Sekda DIY Resmi Melantik BPKCB Kotagede, Kerta-Pleret, dan Imogiri

10
Sekda DIY, Benny Suharsono (Foto: Pemprov DIY)

BeritaYogya.com – Badan Pengelola Kawasan Cagar Budaya (BPKCB) untuk Kawasan Cagar Budaya (KCB) Kotagede, KCB Kerta-Pleret, dan KCB Imogiri telah diukuhkan oleh Sekretaris Daerah DIY untuk masa bakti 2023-2027. Ketiga KCB ini merupakan bagian dari program strategis Dinas Kebudayaan DIY dalam pengelolaan kawasan Poros Mataram yang mencakup Kotagede, Kerta-Pleret, dan Imogiri sebagai kawasan historis yang berperan penting dalam sejarah Keraton Yogyakarta.

KCB adalah wilayah geografis yang memiliki obyek kebudayaan yang dikelola dan dilindungi oleh masyarakat, sehingga memerlukan pengelolaan yang lebih baik. Tujuan dari pengelolaan KCB adalah untuk menjadikan DIY sebagai pusat kebudayaan yang berbasis pada pelestarian asal usul dan destinasi budaya demi peningkatan kualitas hidup manusia.

Sekda DIY menggarisbawahi pentingnya peran BPKCB dalam menjaga, melestarikan, dan mengelola kawasan cagar budaya dengan baik.
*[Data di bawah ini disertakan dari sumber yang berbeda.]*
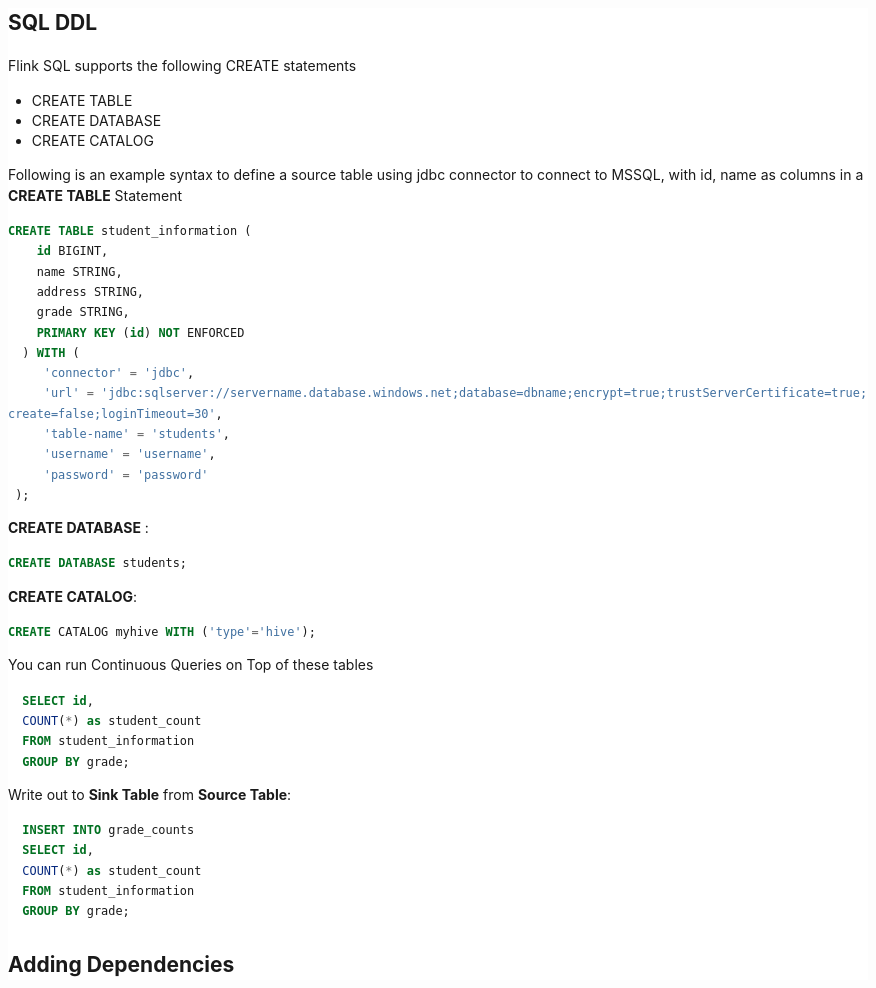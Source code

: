 ## SQL DDL

Flink SQL supports the following CREATE statements
  
- CREATE TABLE
- CREATE DATABASE
- CREATE CATALOG
 
Following is an example syntax to define a source table using jdbc connector to connect to MSSQL, with id, name as columns in a **CREATE TABLE** Statement

```sql
CREATE TABLE student_information (
    id BIGINT,
    name STRING,  
    address STRING,
    grade STRING,
    PRIMARY KEY (id) NOT ENFORCED
  ) WITH (
     'connector' = 'jdbc',
     'url' = 'jdbc:sqlserver://servername.database.windows.net;database=dbname;encrypt=true;trustServerCertificate=true;create=false;loginTimeout=30',
     'table-name' = 'students',
     'username' = 'username',
     'password' = 'password'
 );
```

**CREATE DATABASE** :
```sql
CREATE DATABASE students;
```
**CREATE CATALOG**:
```sql
CREATE CATALOG myhive WITH ('type'='hive');
```
You can run Continuous Queries on Top of these tables
```sql
  SELECT id,
  COUNT(*) as student_count 
  FROM student_information 
  GROUP BY grade;
```
Write out to **Sink Table** from **Source Table**:
```sql
  INSERT INTO grade_counts
  SELECT id,
  COUNT(*) as student_count 
  FROM student_information 
  GROUP BY grade;
```

## Adding Dependencies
Pengelolaan KCB ini diharapkan dapat meningkatkan kesadaran akan pentingnya menjaga sungai dari sampah dan mempromosikan nilai-nilai dasar Pancasila.

Untuk mencegah insiden di air, Kepala II Wisata Kano Banjoe Adji menyatakan bahwa mereka telah menerapkan standar operasional prosedur yang ketat, termasuk penggunaan jaket pelampung dan helm oleh pengunjung. Mereka juga telah bekerja sama dengan TNI Angkatan Laut dan SMK Negeri 1 Kelautan Sanden untuk pelatihan penyelamatan di air.
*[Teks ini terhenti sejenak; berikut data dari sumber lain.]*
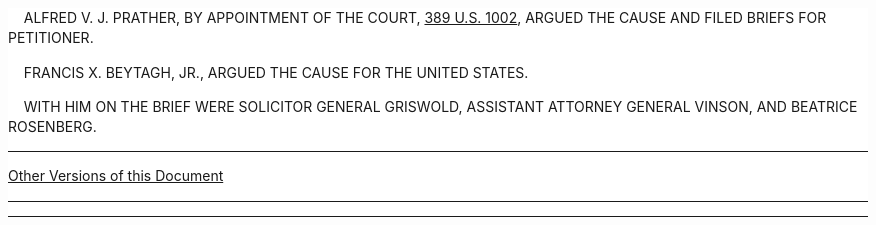     ALFRED V. J. PRATHER, BY APPOINTMENT OF THE COURT, [389 U.S. 1002][/us/courts/scotus/usReporter/389/1002], ARGUED THE CAUSE AND FILED BRIEFS FOR PETITIONER.

    FRANCIS X. BEYTAGH, JR., ARGUED THE CAUSE FOR THE UNITED STATES.

    WITH HIM ON THE BRIEF WERE SOLICITOR GENERAL GRISWOLD, ASSISTANT ATTORNEY GENERAL VINSON, AND BEATRICE ROSENBERG.

----------

[Other Versions of this Document](https://publicdocs.github.io/go/links?ns=uslm-x&ref=%2Fus%2Fcourts%2Fscotus%2FusReporter%2F392%2F219)

----------
----------

[/us/courts/scotus/usReporter/392/219]: https://publicdocs.github.io/go/links?ns=uslm-x&ref=%2Fus%2Fcourts%2Fscotus%2FusReporter%2F392%2F219
[/us/courts/scotus/usReporter/251/385]: https://publicdocs.github.io/go/links?ns=uslm-x&ref=%2Fus%2Fcourts%2Fscotus%2FusReporter%2F251%2F385
[/us/courts/scotus/usReporter/371/471]: https://publicdocs.github.io/go/links?ns=uslm-x&ref=%2Fus%2Fcourts%2Fscotus%2FusReporter%2F371%2F471
[/us/courts/scotus/usReporter/354/449]: https://publicdocs.github.io/go/links?ns=uslm-x&ref=%2Fus%2Fcourts%2Fscotus%2FusReporter%2F354%2F449
[/us/courts/scotus/usReporter/389/969]: https://publicdocs.github.io/go/links?ns=uslm-x&ref=%2Fus%2Fcourts%2Fscotus%2FusReporter%2F389%2F969
[/us/courts/scotus/usReporter/308/338]: https://publicdocs.github.io/go/links?ns=uslm-x&ref=%2Fus%2Fcourts%2Fscotus%2FusReporter%2F308%2F338
[/us/courts/scotus/usReporter/371/471]: https://publicdocs.github.io/go/links?ns=uslm-x&ref=%2Fus%2Fcourts%2Fscotus%2FusReporter%2F371%2F471
[/us/courts/scotus/usReporter/375/85]: https://publicdocs.github.io/go/links?ns=uslm-x&ref=%2Fus%2Fcourts%2Fscotus%2FusReporter%2F375%2F85
[/us/courts/scotus/usReporter/388/218]: https://publicdocs.github.io/go/links?ns=uslm-x&ref=%2Fus%2Fcourts%2Fscotus%2FusReporter%2F388%2F218
[/us/courts/scotus/usReporter/388/263]: https://publicdocs.github.io/go/links?ns=uslm-x&ref=%2Fus%2Fcourts%2Fscotus%2FusReporter%2F388%2F263
[/us/courts/scotus/usReporter/364/206]: https://publicdocs.github.io/go/links?ns=uslm-x&ref=%2Fus%2Fcourts%2Fscotus%2FusReporter%2F364%2F206
[/us/courts/scotus/usReporter/391/346]: https://publicdocs.github.io/go/links?ns=uslm-x&ref=%2Fus%2Fcourts%2Fscotus%2FusReporter%2F391%2F346
[/us/courts/scotus/usReporter/386/18]: https://publicdocs.github.io/go/links?ns=uslm-x&ref=%2Fus%2Fcourts%2Fscotus%2FusReporter%2F386%2F18
[/us/courts/scotus/usReporter/331/532]: https://publicdocs.github.io/go/links?ns=uslm-x&ref=%2Fus%2Fcourts%2Fscotus%2FusReporter%2F331%2F532
[/us/courts/scotus/usReporter/391/346]: https://publicdocs.github.io/go/links?ns=uslm-x&ref=%2Fus%2Fcourts%2Fscotus%2FusReporter%2F391%2F346
[/us/courts/scotus/usReporter/389/35]: https://publicdocs.github.io/go/links?ns=uslm-x&ref=%2Fus%2Fcourts%2Fscotus%2FusReporter%2F389%2F35
[/us/courts/scotus/usReporter/386/707]: https://publicdocs.github.io/go/links?ns=uslm-x&ref=%2Fus%2Fcourts%2Fscotus%2FusReporter%2F386%2F707
[/us/courts/scotus/usReporter/391/346]: https://publicdocs.github.io/go/links?ns=uslm-x&ref=%2Fus%2Fcourts%2Fscotus%2FusReporter%2F391%2F346
[/us/courts/scotus/usReporter/388/218]: https://publicdocs.github.io/go/links?ns=uslm-x&ref=%2Fus%2Fcourts%2Fscotus%2FusReporter%2F388%2F218
[/us/courts/scotus/usReporter/388/263]: https://publicdocs.github.io/go/links?ns=uslm-x&ref=%2Fus%2Fcourts%2Fscotus%2FusReporter%2F388%2F263
[/us/courts/scotus/usReporter/391/123]: https://publicdocs.github.io/go/links?ns=uslm-x&ref=%2Fus%2Fcourts%2Fscotus%2FusReporter%2F391%2F123
[/us/courts/scotus/usReporter/384/436]: https://publicdocs.github.io/go/links?ns=uslm-x&ref=%2Fus%2Fcourts%2Fscotus%2FusReporter%2F384%2F436
[/us/courts/scotus/usReporter/354/449]: https://publicdocs.github.io/go/links?ns=uslm-x&ref=%2Fus%2Fcourts%2Fscotus%2FusReporter%2F354%2F449
[/us/courts/scotus/usReporter/251/385]: https://publicdocs.github.io/go/links?ns=uslm-x&ref=%2Fus%2Fcourts%2Fscotus%2FusReporter%2F251%2F385
[/us/courts/scotus/usReporter/308/338]: https://publicdocs.github.io/go/links?ns=uslm-x&ref=%2Fus%2Fcourts%2Fscotus%2FusReporter%2F308%2F338
[/us/courts/scotus/usReporter/371/471]: https://publicdocs.github.io/go/links?ns=uslm-x&ref=%2Fus%2Fcourts%2Fscotus%2FusReporter%2F371%2F471
[/us/courts/scotus/usReporter/388/218]: https://publicdocs.github.io/go/links?ns=uslm-x&ref=%2Fus%2Fcourts%2Fscotus%2FusReporter%2F388%2F218
[/us/courts/scotus/usReporter/381/618]: https://publicdocs.github.io/go/links?ns=uslm-x&ref=%2Fus%2Fcourts%2Fscotus%2FusReporter%2F381%2F618
[/us/courts/scotus/usReporter/354/449]: https://publicdocs.github.io/go/links?ns=uslm-x&ref=%2Fus%2Fcourts%2Fscotus%2FusReporter%2F354%2F449
[/us/courts/scotus/usReporter/377/201]: https://publicdocs.github.io/go/links?ns=uslm-x&ref=%2Fus%2Fcourts%2Fscotus%2FusReporter%2F377%2F201
[/us/courts/scotus/usReporter/378/478]: https://publicdocs.github.io/go/links?ns=uslm-x&ref=%2Fus%2Fcourts%2Fscotus%2FusReporter%2F378%2F478
[/us/courts/scotus/usReporter/384/436]: https://publicdocs.github.io/go/links?ns=uslm-x&ref=%2Fus%2Fcourts%2Fscotus%2FusReporter%2F384%2F436
[/us/courts/scotus/usReporter/375/85]: https://publicdocs.github.io/go/links?ns=uslm-x&ref=%2Fus%2Fcourts%2Fscotus%2FusReporter%2F375%2F85
[/us/courts/scotus/usReporter/308/338]: https://publicdocs.github.io/go/links?ns=uslm-x&ref=%2Fus%2Fcourts%2Fscotus%2FusReporter%2F308%2F338
[/us/courts/scotus/usReporter/377/954]: https://publicdocs.github.io/go/links?ns=uslm-x&ref=%2Fus%2Fcourts%2Fscotus%2FusReporter%2F377%2F954
[/us/courts/scotus/usReporter/371/814]: https://publicdocs.github.io/go/links?ns=uslm-x&ref=%2Fus%2Fcourts%2Fscotus%2FusReporter%2F371%2F814
[/us/courts/scotus/usReporter/389/1002]: https://publicdocs.github.io/go/links?ns=uslm-x&ref=%2Fus%2Fcourts%2Fscotus%2FusReporter%2F389%2F1002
Dalam waktu yang akan datang, Wisata Kano Bandjoe Adji berencana untuk mengadakan pelatihan olahraga dan kompetisi mendayung antar pelajar dengan kerja sama Persatuan Olahraga Dayung Seluruh Indonesia (PODSI).

Ini adalah salah satu langkah yang diambil untuk mengintegrasikan wilayah historis Kota Kotagede, Kerta-Pleret, dan Imogiri sebagai bagian dari upaya yang lebih besar dalam mempromosikan budaya dan pariwisata DIY. Melalui sinergi dengan pemerintah daerah, masyarakat, dan pihak terkait, DIY berkomitmen untuk memajukan kebudayaan dan pelestarian warisan budayanya.

Selain itu, DIY memiliki landasan hukum melalui Peraturan Daerah (Perda) yang mengatur tentang pelestarian warisan budaya dan cagar budaya. Semua ini diharapkan dapat berkontribusi pada peningkatan pembangunan kebudayaan DIY dan pemahaman masyarakat tentang pentingnya pelestarian budaya.

Demikianlah, upaya untuk mempertahankan, merawat, dan mengembangkan KCB akan terus dilakukan melalui keterlibatan aktif masyarakat dan pihak terkait dalam pengelolaan obyek kebudayaan.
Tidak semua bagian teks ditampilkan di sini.